Communication, Gender and Formality: A Study of Request Forms Used by Undergraduate Students in Ghana  [PDF]
Philip Arthur Gborsong
Advances in Journalism and Communication (AJC) , 2016, DOI: 10.4236/ajc.2016.41003
Abstract: The question of sex difference in communication has been a growth industry as scholars have attempted to claim and to counter claim that there are or are not important differences in the ways in which males and females communicate. In this work, an attempt is made to find out if male and female students make requests differently.

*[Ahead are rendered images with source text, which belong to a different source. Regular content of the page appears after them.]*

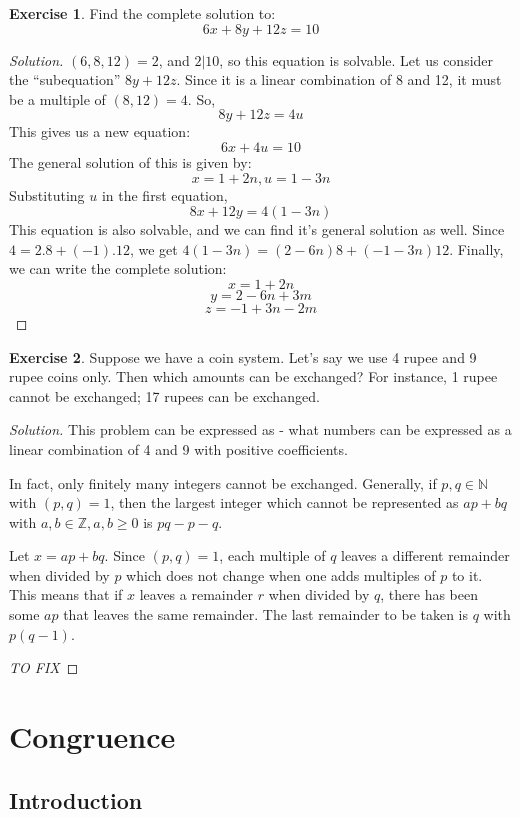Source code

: \documentclass[12pt,letterpaper]{book}
\theoremstyle{definition}
\newtheorem*{exercise}{Exercise}
\newenvironment{solution}
  {\renewcommand\qedsymbol{$\blacksquare$}\begin{proof}[Solution]}
  {\end{proof}}
\newcommand{\N}{\mathbb{N}}
\newcommand{\Z}{\mathbb{Z}}
\begin{document}
\begin{exercise}
  Find the complete solution to:
  \[6x+8y+12z=10\]
\end{exercise}
\begin{solution}
  $(6,8,12)  = 2$, and $2|10$, so this equation is solvable.
  Let us consider the ``subequation'' $8y+12z$. Since it is a linear combination of 8 and 12, it must be a multiple of $(8,12) = 4$. So,
  \[8y+12z = 4u\]
  This gives us a new equation:
  \[6x+4u = 10\]
  The general solution of this is given by:
  \[x = 1+2n, u = 1-3n\]
  Substituting $u$ in the first equation,
  \[8x+12y = 4(1-3n)\]
  This equation is also solvable, and we can find it's general solution as well. Since $4=2.8 + (-1).12$, we get $4(1-3n) = (2-6n)8 + (-1-3n)12$. Finally, we can write the complete solution:
  \[x = 1+2n\]
  \[y = 2-6n + 3m\]
  \[z = -1+3n -2m\]
\end{solution}

\begin{exercise}
  Suppose we have a coin system. Let's say we use 4 rupee and 9 rupee coins only. Then which amounts can be exchanged? For instance, 1 rupee cannot be exchanged; 17 rupees can be exchanged.
\end{exercise}
\begin{solution}
  This problem can be expressed as - what numbers can be expressed as a linear combination of 4 and 9 with positive coefficients.

  In fact, only finitely many integers cannot be exchanged. Generally, if $p,q \in \N$ with $(p,q) = 1$, then the largest integer which cannot be represented as $ap+bq$ with $a,b \in \Z, a,b \geq 0$ is $pq-p-q$.

  Let $x = ap+bq$. Since $(p,q) = 1$, each multiple of $q$ leaves a different remainder when divided by $p$ which does not change when one adds multiples of $p$ to it. This means that if $x$ leaves a remainder $r$ when divided by $q$, there has been some $ap$ that leaves the same remainder. The last remainder to be taken is $q$ with $p(q-1)$.

  \textit{TO FIX}
\end{solution}

\chapter{Congruence}

\section{Introduction}
\end{document}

The study considered the sentence types used by males and females, the levels of formality in request making, the variety of English used, and the politeness of the requests made. Using the Speech Act Theory of Austin and Searle, and the Convergence theory in Gender as a theoretical base, an argument is made that females and males make requests differently. A major finding was that the interrogative was the most commonly used sentence type in making requests especially by females; the males used imperatives more often than the females. In instances where declaratives were used, it was observed that males used simple declarative sentences whereas the females used complex declarative sentences.